As we inch ever closer into year-end, there remains an industry wide expectation that the FDA is set to announce regulatory restrictions on electronic cigarettes. The exact timing? It’s anyone’s guess.

 

We believe the industry is bracing for regulation that could include:  

 

1) A ban of online commerce

2) Age verification standards at retail

3) Flavor limitations (beyond tobacco and menthol)

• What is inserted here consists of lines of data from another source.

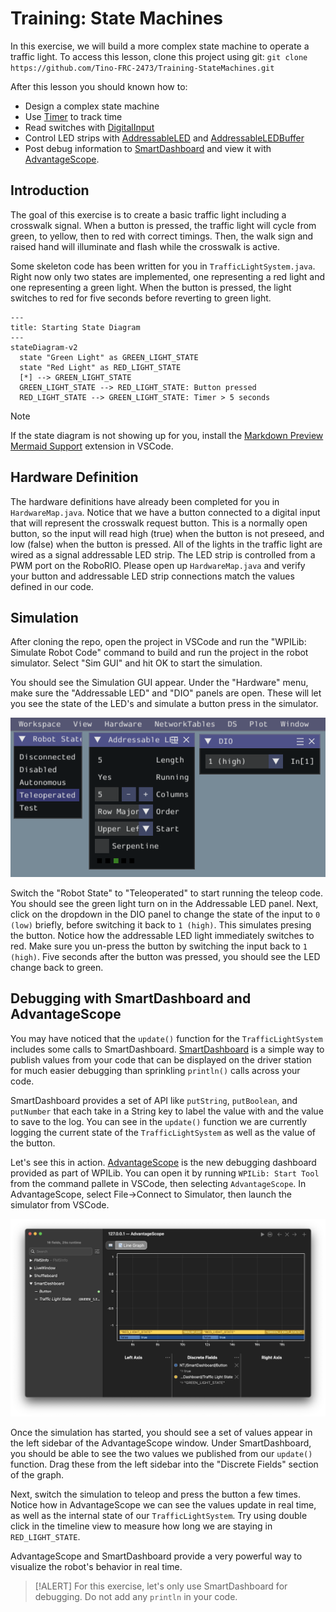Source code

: # Training: State Machines

In this exercise, we will build a more complex state machine to operate a traffic light. To access this lesson, clone this project using git:
`git clone https://github.com/Tino-FRC-2473/Training-StateMachines.git`

After this lesson you should known how to:
* Design a complex state machine
* Use [Timer](https://github.wpilib.org/allwpilib/docs/release/java/edu/wpi/first/wpilibj/Timer.html) to track time
* Read switches with [DigitalInput](https://github.wpilib.org/allwpilib/docs/release/java/edu/wpi/first/wpilibj/DigitalInput.html)
* Control LED strips with [AddressableLED](https://github.wpilib.org/allwpilib/docs/release/java/edu/wpi/first/wpilibj/AddressableLED.html) and [AddressableLEDBuffer](https://github.wpilib.org/allwpilib/docs/release/java/edu/wpi/first/wpilibj/AddressableLEDBuffer.html)
* Post debug information to [SmartDashboard](https://docs.wpilib.org/en/stable/docs/software/dashboards/smartdashboard/displaying-expressions.html) and view it with [AdvantageScope](https://docs.wpilib.org/en/stable/docs/software/dashboards/advantagescope.html).

## Introduction

The goal of this exercise is to create a basic traffic light including a crosswalk signal. When a button is pressed, the traffic light will cycle from green, to yellow, then to red with correct timings. Then, the walk sign and raised hand will illuminate and flash while the crosswalk is active.

Some skeleton code has been written for you in `TrafficLightSystem.java`. Right now only two states are implemented, one representing a red light and one representing a green light. When the button is pressed, the light switches to red for five seconds before reverting to green light.

```mermaid
---
title: Starting State Diagram
---
stateDiagram-v2
  state "Green Light" as GREEN_LIGHT_STATE
  state "Red Light" as RED_LIGHT_STATE
  [*] --> GREEN_LIGHT_STATE
  GREEN_LIGHT_STATE --> RED_LIGHT_STATE: Button pressed
  RED_LIGHT_STATE --> GREEN_LIGHT_STATE: Timer > 5 seconds
```

> [!NOTE]
> If the state diagram is not showing up for you, install the [Markdown Preview Mermaid Support](https://marketplace.visualstudio.com/items?itemName=bierner.markdown-mermaid) extension in VSCode.

## Hardware Definition

The hardware definitions have already been completed for you in `HardwareMap.java`. Notice that we have a button connected to a digital input that will represent the crosswalk request button. This is a normally open button, so the input will read high (true) when the button is not preseed, and low (false) when the button is pressed. All of the lights in the traffic light are wired as a signal addressable LED strip. The LED strip is controlled from a PWM port on the RoboRIO. Please open up `HardwareMap.java` and verify your button and addressable LED strip connections match the values defined in our code.

## Simulation

After cloning the repo, open the project in VSCode and run the "WPILib: Simulate Robot Code" command to build and run the project in the robot simulator. Select "Sim GUI" and hit OK to start the simulation.

You should see the Simulation GUI appear. Under the "Hardware" menu, make sure the "Addressable LED" and "DIO" panels are open. These will let you see the state of the LED's and simulate a button press in the simulator.

![Simulation Panels](/doc/SimulationPanels.png)


Switch the "Robot State" to "Teleoperated" to start running the teleop code. You should see the green light turn on in the Addressable LED panel. Next, click on the dropdown in the DIO panel to change the state of the input to `0 (low)` briefly, before switching it back to `1 (high)`. This simulates presing the button. Notice how the addressable LED light immediately switches to red. Make sure you un-press the button by switching the input back to `1 (high)`. Five seconds after the button was pressed, you should see the LED change back to green.

## Debugging with SmartDashboard and AdvantageScope

You may have noticed that the `update()` function for the `TrafficLightSystem` includes some calls to SmartDashboard. [SmartDashboard](https://docs.wpilib.org/en/stable/docs/software/dashboards/smartdashboard/displaying-expressions.html) is a simple way to publish values from your code that can be displayed on the driver station for much easier debugging than sprinkling `println()` calls across your code.

SmartDashboard provides a set of API like `putString`, `putBoolean`, and `putNumber` that each take in a String key to label the value with and the value to save to the log. You can see in the `update()` function we are currently logging the current state of the `TrafficLightSystem` as well as the value of the button.

Let's see this in action. [AdvantageScope](https://docs.wpilib.org/en/stable/docs/software/dashboards/advantagescope.html) is the new debugging dashboard provided as part of WPILib. You can open it by running `WPILib: Start Tool` from the command pallete in VSCode, then selecting `AdvantageScope`. In AdvantageScope, select File->Connect to Simulator, then launch the simulator from VSCode.

![AdvantageScope Graph View](/doc/AdvantageScopeWindow.png)

Once the simulation has started, you should see a set of values appear in the left sidebar of the AdvantageScope window. Under SmartDashboard, you should be able to see the two values we published from our `update()` function. Drag these from the left sidebar into the "Discrete Fields" section of the graph.

Next, switch the simulation to teleop and press the button a few times. Notice how in AdvantageScope we can see the values update in real time, as well as the internal state of our `TrafficLightSystem`. Try using double click in the timeline view to measure how long we are staying in `RED_LIGHT_STATE`.

AdvantageScope and SmartDashboard provide a very powerful way to visualize the robot's behavior in real time.

> [!ALERT]
> For this exercise, let's only use SmartDashboard for debugging. Do not add any `println` in your code.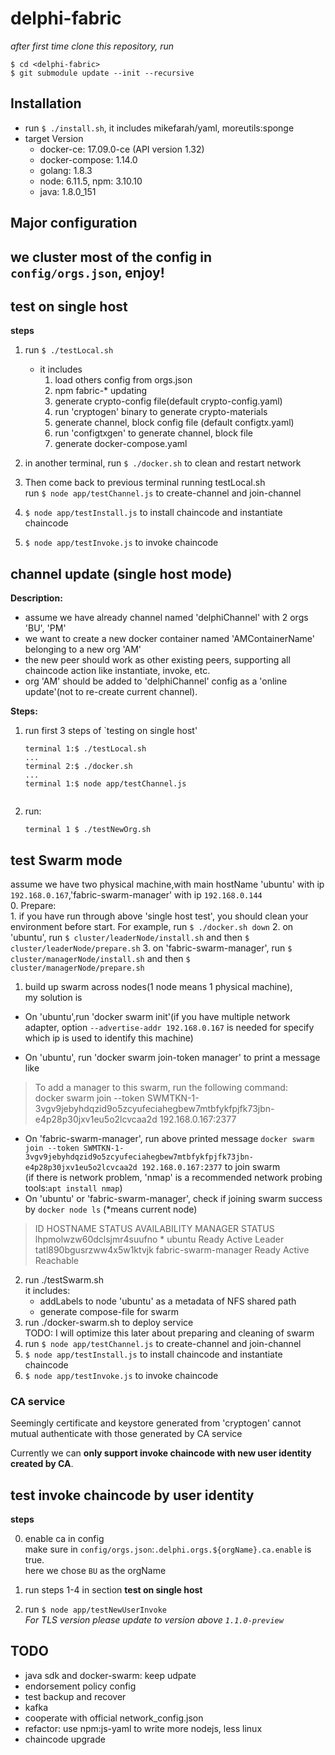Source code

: # delphi-fabric

_after first time clone this repository, run_   
```
$ cd <delphi-fabric>
$ git submodule update --init --recursive
```


Installation
-----------------------
 - run `$ ./install.sh`, it includes mikefarah/yaml, moreutils:sponge
 - target Version
   * docker-ce: 17.09.0-ce (API version 1.32)
   * docker-compose: 1.14.0
   * golang: 1.8.3
   * node: 6.11.5, npm: 3.10.10
   * java: 1.8.0_151
   

  
Major configuration
-----------------------
 we cluster most of the config in ``config/orgs.json``, enjoy!
 - 


test on single host
-----------------------
**steps**
1. run `$ ./testLocal.sh`
    - it includes
        1. load others config from orgs.json
        2. npm fabric-* updating
        3. generate crypto-config file(default crypto-config.yaml)
        4. run 'cryptogen' binary to generate crypto-materials
        5. generate channel, block config file (default configtx.yaml)
        6. run 'configtxgen' to generate channel, block file
        7. generate docker-compose.yaml

2. in another terminal, run `$ ./docker.sh` to clean and restart network      
 
    
3. Then come back to previous terminal running testLocal.sh   
  run `$ node app/testChannel.js`
  to create-channel and join-channel 
4. `$ node app/testInstall.js` to install chaincode and instantiate chaincode
5. `$ node app/testInvoke.js` to invoke chaincode

channel update (single host mode)
-----------------------
__Description:__  
- assume we have already channel named 'delphiChannel' with 2 orgs 'BU', 'PM'  
- we want to create a new docker container named 'AMContainerName' belonging to a new org 'AM'
- the new peer should work as other existing peers, supporting all chaincode action like instantiate, invoke, etc.
- org 'AM' should be added to 'delphiChannel' config as a 'online update'(not to re-create current channel).

__Steps:__


1. run first 3 steps of `testing on single host'
    ```
    terminal 1:$ ./testLocal.sh
    ...
    terminal 2:$ ./docker.sh
    ...
    terminal 1:$ node app/testChannel.js
        
    ```
2. run:  
    ```
    terminal 1 $ ./testNewOrg.sh
    ```     

test Swarm mode
-----------------------
assume we have two physical machine,with main hostName 'ubuntu' with ip `192.168.0.167`,'fabric-swarm-manager' with ip `192.168.0.144`  
0. Prepare:  
    1. if you have run through above 'single host test', you should clean your environment before start. For example, run `$ ./docker.sh down`
    2. on 'ubuntu', run `$ cluster/leaderNode/install.sh` and then `$ cluster/leaderNode/prepare.sh`
    3. on 'fabric-swarm-manager', run `$ cluster/managerNode/install.sh` and then `$ cluster/managerNode/prepare.sh`
1. build up swarm across nodes(1 node means 1 physical machine),   
    my solution is
    
 - On 'ubuntu',run 'docker swarm init'(if you have multiple network adapter, option `--advertise-addr 192.168.0.167` is needed for specify which ip is used to identify this machine)
   
 - On 'ubuntu', run 'docker swarm join-token manager' to print a message like
 >To add a manager to this swarm, run the following command:  
 >     docker swarm join --token SWMTKN-1-3vgv9jebyhdqzid9o5zcyufeciahegbew7mtbfykfpjfk73jbn-e4p28p30jxv1eu5o2lcvcaa2d 192.168.0.167:2377
 - On 'fabric-swarm-manager', run above printed message `docker swarm join --token SWMTKN-1-3vgv9jebyhdqzid9o5zcyufeciahegbew7mtbfykfpjfk73jbn-e4p28p30jxv1eu5o2lcvcaa2d 192.168.0.167:2377` to join swarm  
    (if there is network problem, 'nmap' is a recommended network probing tools:`apt install nmap`)
 - On 'ubuntu' or 'fabric-swarm-manager', check if joining swarm success by `docker node ls` (*means current node)
 > ID                            HOSTNAME               STATUS              AVAILABILITY        MANAGER STATUS  
 > lhpmolwzw60dclsjmr4suufno *   ubuntu                   Ready               Active              Leader
 > tatl890bgusrzww4x5w1ktvjk     fabric-swarm-manager                Ready               Active              Reachable
2. run ./testSwarm.sh   
    it includes:
     - addLabels to node 'ubuntu' as a metadata of NFS shared path
     - generate compose-file for swarm
3. run ./docker-swarm.sh to deploy service   
    TODO: I will optimize this later about preparing and cleaning of swarm             
4.   run `$ node app/testChannel.js`
     to create-channel and join-channel 
5. `$ node app/testInstall.js` to install chaincode and instantiate chaincode
6. `$ node app/testInvoke.js` to invoke chaincode        
 
 
### CA service
Seemingly certificate and keystore generated from 'cryptogen' cannot mutual authenticate with those generated by CA service 

Currently we can **only support invoke chaincode with new user identity created by CA**. 

test invoke chaincode by user identity 
-----------------------

**steps**

0. enable ca in config  
 make sure in ``config/orgs.json``:``.delphi.orgs.${orgName}.ca.enable`` is true.  
 here we chose ``BU`` as the orgName 
  
1. run steps 1-4 in section **test on single host**
2. run `$ node app/testNewUserInvoke`  
  _For TLS version please update to version above ``1.1.0-preview``_


    
## TODO
- java sdk and docker-swarm: keep udpate
- endorsement policy config
- test backup and recover
- kafka
- cooperate with official network_config.json 
- refactor: use npm:js-yaml to write more nodejs, less linux 
- chaincode upgrade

4) Health/safety certifications

5) Labeling and marketing requirements

 

(For a more comprehensive overview of the industry and regulation please see our recent report: “E-Cigs at the Thanksgiving Table”)

 

As the inevitable FDA announcement draws near, we want to highlight some notable, recent regulatory winds blowing against e-cigs in Chicago and New York City, as well as in France. While we continue to maintain a very bullish outlook overall on e-cigs, especially with Big Tobacco’s participation in the category, these regulatory initiatives, if legally enacted, would represent headwinds to the category.

 

Chicago and NYC

  • In late November, Chicago’s City Council held preliminary meetings to consider regulating e-cigs as traditional tobacco, and include them under the Indoor Clean Air Act. This could include such measures as increasing the age of purchase to 21 from 18, moving them to the back counter at retail, as well as banning use in parks, restaurants and bars.
  • Last week, the NYC City Council held similar meetings to those held in Chicago. That said, NYC has already voted to raise the age to buy traditional tobacco and e-cigs to 21 from 18, and raise the minimum price per pack of traditional cigs to $10.50 (set to take effect in APR/MAY 2014).
  • Both Chicago and New York are expected to put their respective measures to final votes this month. If passed, they would go into effect sometime in January of next year.
  • Currently, New Jersey, North Dakota, Utah and Arkansas and have “lumped in” e-cig products in with tobacco under their indoor smoking bans. Meanwhile, Minnesota has changed its definition of tobacco products to include e-cigs and subjected them to tobacco-like taxes.

France

  • A French court in Toulouse ruled yesterday that tobacconists should have exclusive rights to sell e-cigs; France's 27,000 tobacconists already have a monopoly on selling traditional cigs in the country.
  • If legislation were to follow the court’s reasoning, it would force e-cig stores to close.
  • Right now, there are an estimated 300 shops selling e-cigarettes in France.
  • E-cig sales in France are expected to more than double to around 100MM EUR this year.
  • France's Health Minister Marisol Touraine is on record saying she wants to ban e-cigs from public spaces and ban advertising on them.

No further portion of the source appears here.